:: MATERIAL SHOWN

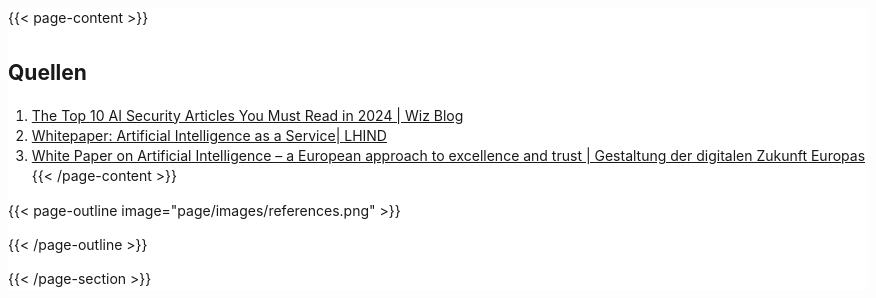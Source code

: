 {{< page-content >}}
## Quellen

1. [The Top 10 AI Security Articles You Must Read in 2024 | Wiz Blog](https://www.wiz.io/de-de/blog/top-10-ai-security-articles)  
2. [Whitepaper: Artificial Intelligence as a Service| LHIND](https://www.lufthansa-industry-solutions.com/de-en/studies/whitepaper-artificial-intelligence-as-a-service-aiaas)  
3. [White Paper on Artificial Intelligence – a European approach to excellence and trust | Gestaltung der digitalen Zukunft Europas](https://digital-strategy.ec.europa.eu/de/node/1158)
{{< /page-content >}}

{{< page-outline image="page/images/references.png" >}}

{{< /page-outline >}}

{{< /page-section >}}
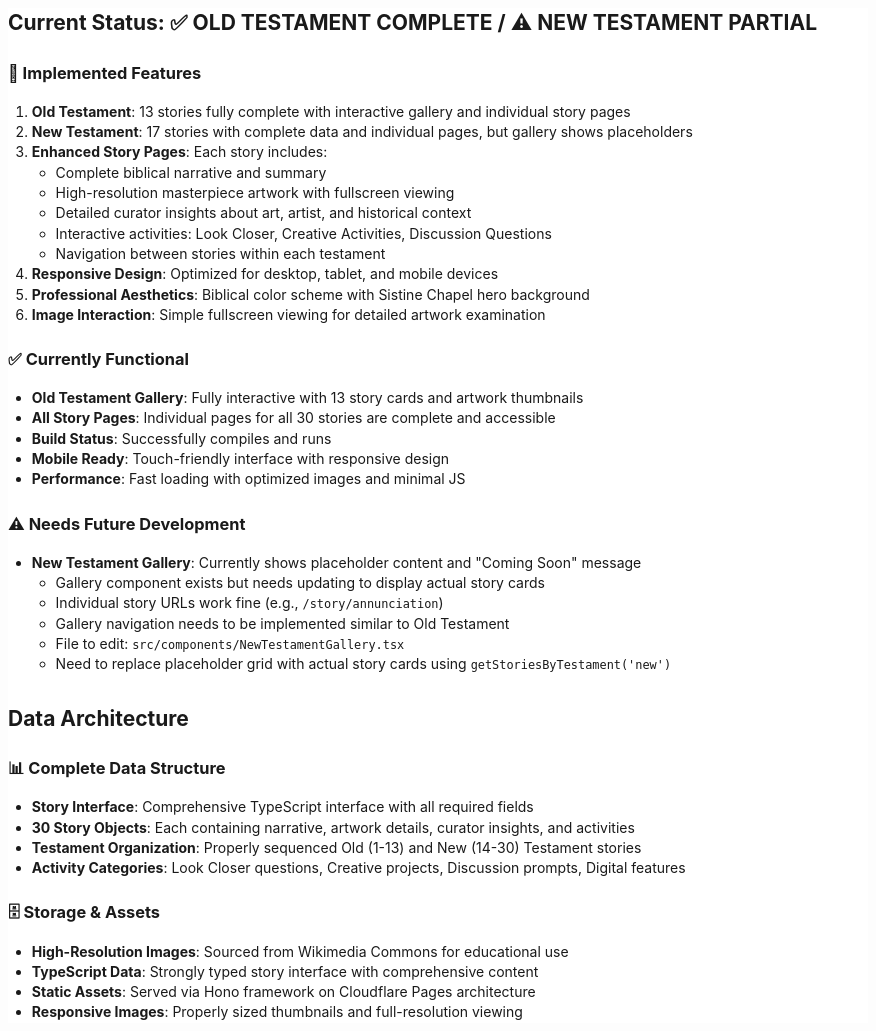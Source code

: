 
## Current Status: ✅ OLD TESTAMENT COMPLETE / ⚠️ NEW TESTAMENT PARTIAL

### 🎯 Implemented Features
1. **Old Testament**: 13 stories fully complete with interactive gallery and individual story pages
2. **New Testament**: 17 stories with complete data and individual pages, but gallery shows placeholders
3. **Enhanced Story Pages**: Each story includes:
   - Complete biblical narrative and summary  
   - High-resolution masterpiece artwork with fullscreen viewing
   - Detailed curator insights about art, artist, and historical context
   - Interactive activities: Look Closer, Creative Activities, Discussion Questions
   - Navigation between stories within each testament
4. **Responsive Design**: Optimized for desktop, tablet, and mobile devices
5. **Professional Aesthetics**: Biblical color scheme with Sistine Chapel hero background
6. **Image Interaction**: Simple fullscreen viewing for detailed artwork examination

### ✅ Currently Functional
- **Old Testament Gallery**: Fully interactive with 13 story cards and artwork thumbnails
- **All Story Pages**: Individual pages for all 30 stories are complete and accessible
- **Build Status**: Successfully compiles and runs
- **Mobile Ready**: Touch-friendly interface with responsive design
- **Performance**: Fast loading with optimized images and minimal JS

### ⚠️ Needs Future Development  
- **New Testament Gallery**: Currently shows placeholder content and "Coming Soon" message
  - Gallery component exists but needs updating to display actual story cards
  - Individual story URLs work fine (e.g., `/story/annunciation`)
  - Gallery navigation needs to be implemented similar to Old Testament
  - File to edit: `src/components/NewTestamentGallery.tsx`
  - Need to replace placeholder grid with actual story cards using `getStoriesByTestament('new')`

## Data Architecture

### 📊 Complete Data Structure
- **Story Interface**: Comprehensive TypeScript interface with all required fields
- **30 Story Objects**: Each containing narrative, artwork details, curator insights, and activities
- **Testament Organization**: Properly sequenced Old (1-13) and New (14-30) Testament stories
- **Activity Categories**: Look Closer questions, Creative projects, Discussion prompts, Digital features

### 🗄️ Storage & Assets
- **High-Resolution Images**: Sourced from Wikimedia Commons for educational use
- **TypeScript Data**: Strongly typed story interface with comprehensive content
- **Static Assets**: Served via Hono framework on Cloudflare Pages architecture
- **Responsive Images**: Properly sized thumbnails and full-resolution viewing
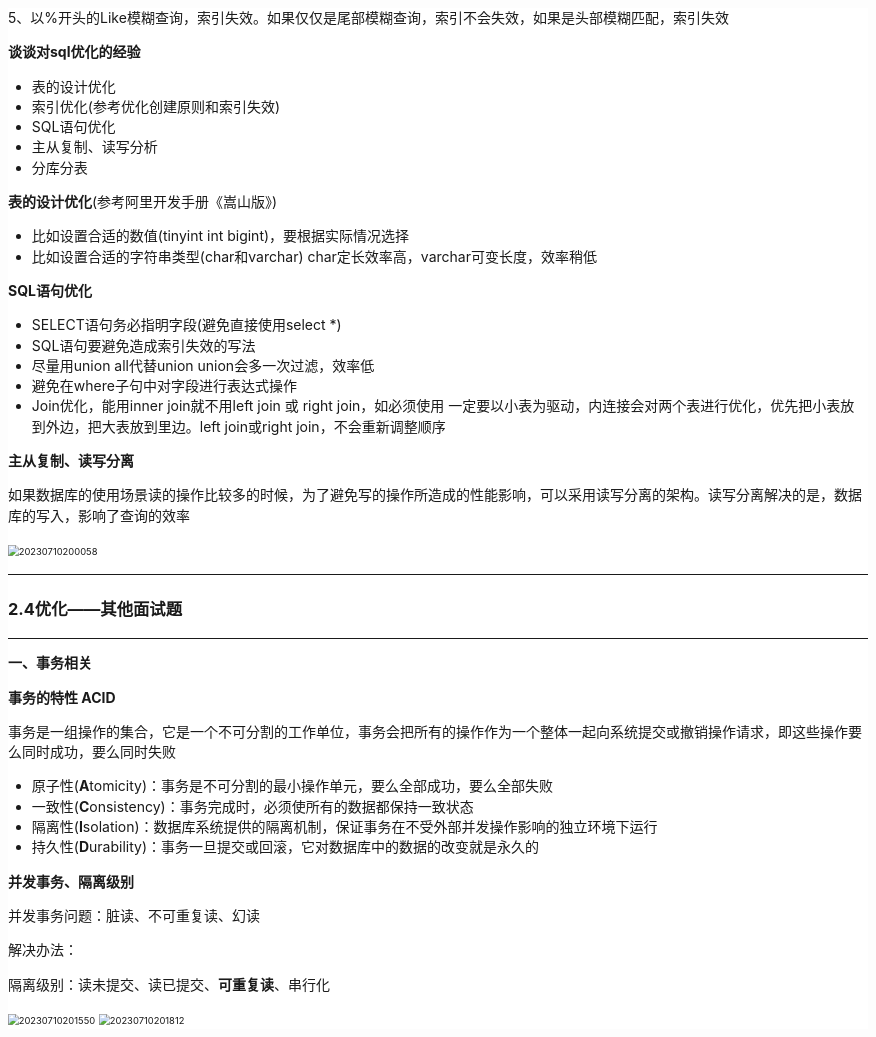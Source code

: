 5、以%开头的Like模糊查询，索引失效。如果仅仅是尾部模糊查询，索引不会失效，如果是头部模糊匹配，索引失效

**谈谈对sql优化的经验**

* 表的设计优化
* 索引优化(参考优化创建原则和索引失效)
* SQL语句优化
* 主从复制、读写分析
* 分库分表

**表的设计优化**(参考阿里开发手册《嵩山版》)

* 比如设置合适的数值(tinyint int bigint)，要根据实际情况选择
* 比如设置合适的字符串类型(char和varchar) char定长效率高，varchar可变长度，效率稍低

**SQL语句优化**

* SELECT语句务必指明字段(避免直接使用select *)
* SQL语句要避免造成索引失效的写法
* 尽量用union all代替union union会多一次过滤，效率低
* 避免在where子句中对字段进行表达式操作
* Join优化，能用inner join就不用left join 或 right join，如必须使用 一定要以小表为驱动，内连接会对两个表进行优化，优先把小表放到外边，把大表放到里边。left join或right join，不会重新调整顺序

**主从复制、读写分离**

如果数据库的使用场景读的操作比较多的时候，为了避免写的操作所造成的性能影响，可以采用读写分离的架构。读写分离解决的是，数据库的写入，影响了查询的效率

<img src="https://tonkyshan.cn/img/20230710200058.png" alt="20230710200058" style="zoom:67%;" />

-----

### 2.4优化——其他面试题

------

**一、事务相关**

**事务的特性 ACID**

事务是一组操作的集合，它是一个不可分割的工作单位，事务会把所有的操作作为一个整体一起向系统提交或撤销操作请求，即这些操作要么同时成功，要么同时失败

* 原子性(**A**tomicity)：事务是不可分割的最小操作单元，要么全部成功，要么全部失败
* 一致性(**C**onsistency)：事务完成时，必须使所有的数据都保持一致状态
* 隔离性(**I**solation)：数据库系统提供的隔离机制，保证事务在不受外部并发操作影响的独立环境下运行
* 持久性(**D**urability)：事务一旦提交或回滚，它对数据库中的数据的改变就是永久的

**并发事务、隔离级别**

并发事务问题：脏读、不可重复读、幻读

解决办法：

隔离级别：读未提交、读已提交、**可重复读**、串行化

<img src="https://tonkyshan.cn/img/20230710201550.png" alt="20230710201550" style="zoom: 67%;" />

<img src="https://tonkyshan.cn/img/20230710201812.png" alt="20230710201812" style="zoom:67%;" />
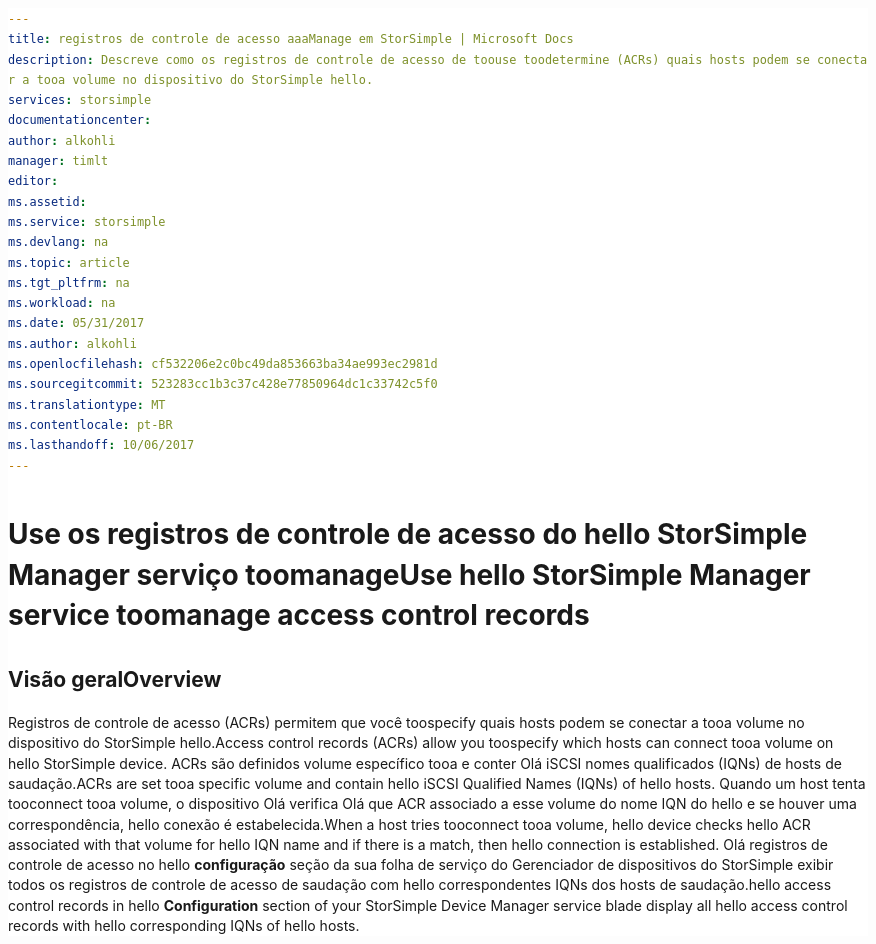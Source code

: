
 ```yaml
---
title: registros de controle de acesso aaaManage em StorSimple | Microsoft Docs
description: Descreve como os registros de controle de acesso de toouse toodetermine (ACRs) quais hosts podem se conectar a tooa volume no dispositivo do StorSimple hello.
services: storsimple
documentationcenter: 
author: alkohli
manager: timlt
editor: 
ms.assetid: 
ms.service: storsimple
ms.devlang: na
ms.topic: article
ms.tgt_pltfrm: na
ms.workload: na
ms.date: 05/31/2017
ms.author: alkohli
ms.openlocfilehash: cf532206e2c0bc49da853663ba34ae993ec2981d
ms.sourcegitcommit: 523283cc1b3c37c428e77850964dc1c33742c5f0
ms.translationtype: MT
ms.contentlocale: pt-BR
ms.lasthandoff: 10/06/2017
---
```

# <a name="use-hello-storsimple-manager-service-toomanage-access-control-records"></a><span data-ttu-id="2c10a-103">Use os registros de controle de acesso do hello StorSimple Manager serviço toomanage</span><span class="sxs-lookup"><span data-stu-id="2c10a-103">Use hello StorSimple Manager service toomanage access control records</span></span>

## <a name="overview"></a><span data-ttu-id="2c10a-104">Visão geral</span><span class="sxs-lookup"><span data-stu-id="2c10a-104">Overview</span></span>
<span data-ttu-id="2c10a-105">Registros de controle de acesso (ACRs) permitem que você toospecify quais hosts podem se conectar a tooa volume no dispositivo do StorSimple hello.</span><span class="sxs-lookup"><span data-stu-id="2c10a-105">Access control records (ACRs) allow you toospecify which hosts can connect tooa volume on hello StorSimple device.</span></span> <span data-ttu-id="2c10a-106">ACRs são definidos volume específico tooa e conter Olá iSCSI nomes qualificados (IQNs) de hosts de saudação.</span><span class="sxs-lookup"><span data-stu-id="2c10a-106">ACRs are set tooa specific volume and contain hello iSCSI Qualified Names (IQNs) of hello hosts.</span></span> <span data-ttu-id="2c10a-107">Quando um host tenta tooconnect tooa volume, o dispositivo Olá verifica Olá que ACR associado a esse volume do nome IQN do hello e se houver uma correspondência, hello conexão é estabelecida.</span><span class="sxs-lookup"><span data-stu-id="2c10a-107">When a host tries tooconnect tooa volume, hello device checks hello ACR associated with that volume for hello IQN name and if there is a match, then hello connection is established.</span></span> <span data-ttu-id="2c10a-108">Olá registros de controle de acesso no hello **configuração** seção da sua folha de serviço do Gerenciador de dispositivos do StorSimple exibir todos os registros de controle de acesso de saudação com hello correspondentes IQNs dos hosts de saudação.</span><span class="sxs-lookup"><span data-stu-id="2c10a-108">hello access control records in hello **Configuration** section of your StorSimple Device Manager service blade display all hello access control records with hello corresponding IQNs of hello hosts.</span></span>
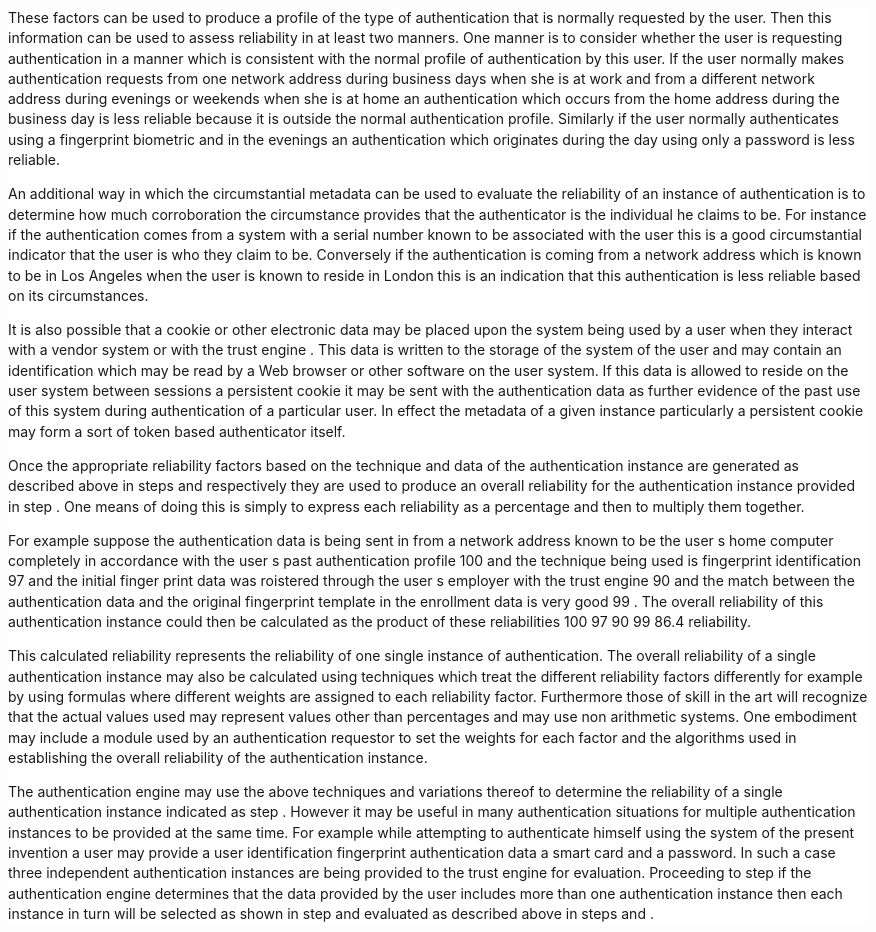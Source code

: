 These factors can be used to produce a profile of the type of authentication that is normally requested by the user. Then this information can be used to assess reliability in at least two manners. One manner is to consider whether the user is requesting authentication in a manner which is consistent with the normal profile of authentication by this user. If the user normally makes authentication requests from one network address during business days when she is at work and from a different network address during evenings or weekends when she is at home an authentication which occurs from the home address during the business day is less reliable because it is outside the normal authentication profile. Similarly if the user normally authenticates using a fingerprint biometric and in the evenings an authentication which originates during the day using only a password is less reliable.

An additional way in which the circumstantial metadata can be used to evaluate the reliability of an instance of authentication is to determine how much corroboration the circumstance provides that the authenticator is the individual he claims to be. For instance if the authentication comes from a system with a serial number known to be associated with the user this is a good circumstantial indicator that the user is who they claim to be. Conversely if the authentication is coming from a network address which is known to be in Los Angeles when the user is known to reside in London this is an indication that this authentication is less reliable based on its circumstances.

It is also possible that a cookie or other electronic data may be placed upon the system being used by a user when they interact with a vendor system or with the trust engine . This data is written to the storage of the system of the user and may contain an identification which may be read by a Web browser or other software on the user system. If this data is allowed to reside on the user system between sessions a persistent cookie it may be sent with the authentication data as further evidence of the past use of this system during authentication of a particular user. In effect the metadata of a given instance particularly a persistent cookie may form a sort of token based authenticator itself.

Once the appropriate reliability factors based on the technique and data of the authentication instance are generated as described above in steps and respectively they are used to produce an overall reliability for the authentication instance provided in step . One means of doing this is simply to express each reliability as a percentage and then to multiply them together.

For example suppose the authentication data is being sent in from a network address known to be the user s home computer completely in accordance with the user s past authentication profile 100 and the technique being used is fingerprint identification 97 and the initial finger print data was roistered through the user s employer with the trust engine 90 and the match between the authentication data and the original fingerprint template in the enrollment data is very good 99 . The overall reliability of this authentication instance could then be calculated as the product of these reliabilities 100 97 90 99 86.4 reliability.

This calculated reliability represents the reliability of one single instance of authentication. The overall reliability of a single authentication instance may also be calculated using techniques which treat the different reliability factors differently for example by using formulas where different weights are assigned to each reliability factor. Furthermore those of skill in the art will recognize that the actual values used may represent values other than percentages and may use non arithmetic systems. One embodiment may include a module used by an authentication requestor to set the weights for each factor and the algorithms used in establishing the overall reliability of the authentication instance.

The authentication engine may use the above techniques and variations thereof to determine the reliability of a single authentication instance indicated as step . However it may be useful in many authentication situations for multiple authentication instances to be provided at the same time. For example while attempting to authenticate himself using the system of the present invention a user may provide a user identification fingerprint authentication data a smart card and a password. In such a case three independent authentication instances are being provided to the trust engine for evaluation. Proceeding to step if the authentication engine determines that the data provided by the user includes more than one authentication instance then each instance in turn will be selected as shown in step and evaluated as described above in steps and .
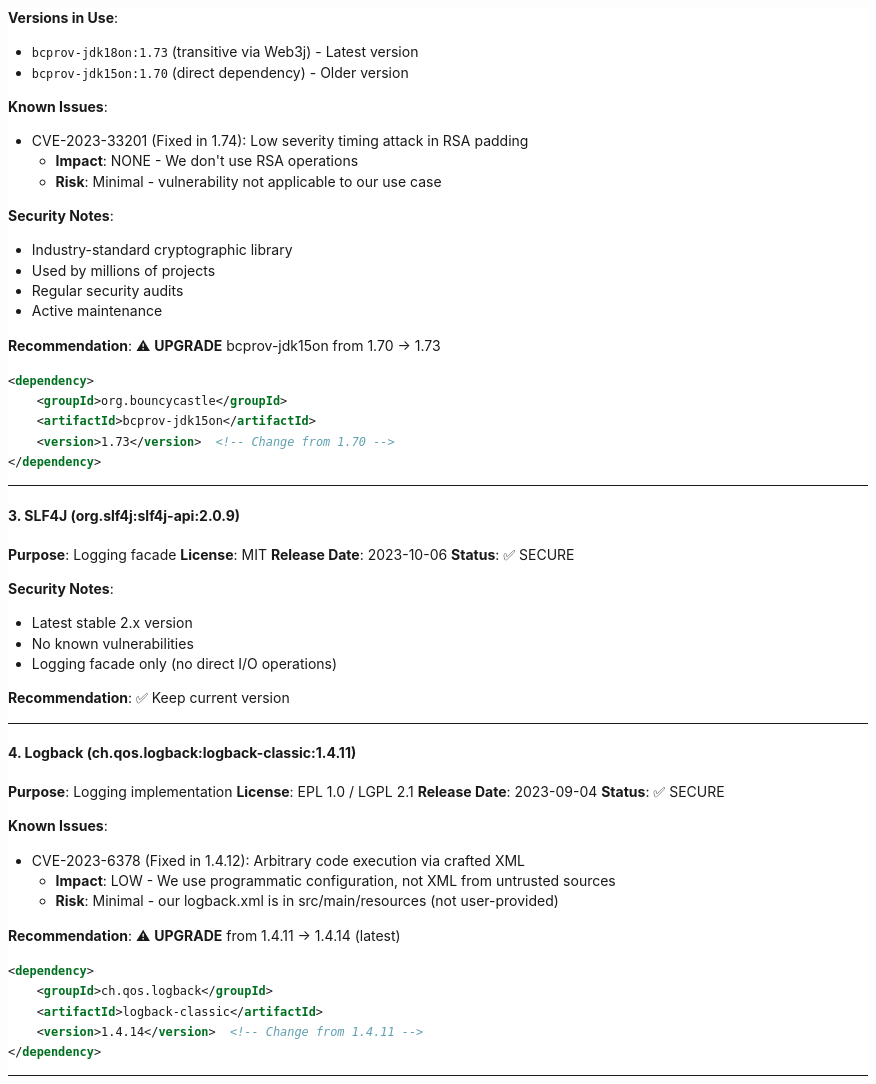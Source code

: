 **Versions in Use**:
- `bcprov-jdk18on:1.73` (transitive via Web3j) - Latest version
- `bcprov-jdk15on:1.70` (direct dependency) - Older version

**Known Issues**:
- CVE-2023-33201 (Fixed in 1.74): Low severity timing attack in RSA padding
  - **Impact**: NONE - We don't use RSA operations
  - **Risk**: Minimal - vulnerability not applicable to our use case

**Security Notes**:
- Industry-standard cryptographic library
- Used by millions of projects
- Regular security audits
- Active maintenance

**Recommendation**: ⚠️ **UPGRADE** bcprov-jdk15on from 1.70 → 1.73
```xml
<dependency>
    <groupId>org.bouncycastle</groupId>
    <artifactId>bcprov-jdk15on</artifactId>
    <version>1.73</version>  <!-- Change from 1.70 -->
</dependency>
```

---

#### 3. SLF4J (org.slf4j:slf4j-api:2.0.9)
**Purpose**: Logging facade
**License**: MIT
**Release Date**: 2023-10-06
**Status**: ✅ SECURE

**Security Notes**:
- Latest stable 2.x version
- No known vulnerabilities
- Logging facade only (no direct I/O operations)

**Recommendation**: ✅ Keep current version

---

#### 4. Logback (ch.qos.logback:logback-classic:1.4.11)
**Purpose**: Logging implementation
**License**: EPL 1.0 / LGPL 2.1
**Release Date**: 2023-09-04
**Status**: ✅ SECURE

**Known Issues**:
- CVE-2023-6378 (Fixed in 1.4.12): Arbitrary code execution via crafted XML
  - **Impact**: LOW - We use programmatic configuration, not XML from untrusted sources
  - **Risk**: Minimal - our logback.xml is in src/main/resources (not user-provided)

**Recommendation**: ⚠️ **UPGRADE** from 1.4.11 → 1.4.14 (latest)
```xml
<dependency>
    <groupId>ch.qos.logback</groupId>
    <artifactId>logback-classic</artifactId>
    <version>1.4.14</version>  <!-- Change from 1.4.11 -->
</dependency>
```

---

::::

Search the data above for the string "style" and return every line that has it.

<img src="https://tonkyshan.cn/img/20230710200058.png" alt="20230710200058" style="zoom:67%;" />
<img src="https://tonkyshan.cn/img/20230710201550.png" alt="20230710201550" style="zoom: 67%;" />
<img src="https://tonkyshan.cn/img/20230710201812.png" alt="20230710201812" style="zoom:67%;" />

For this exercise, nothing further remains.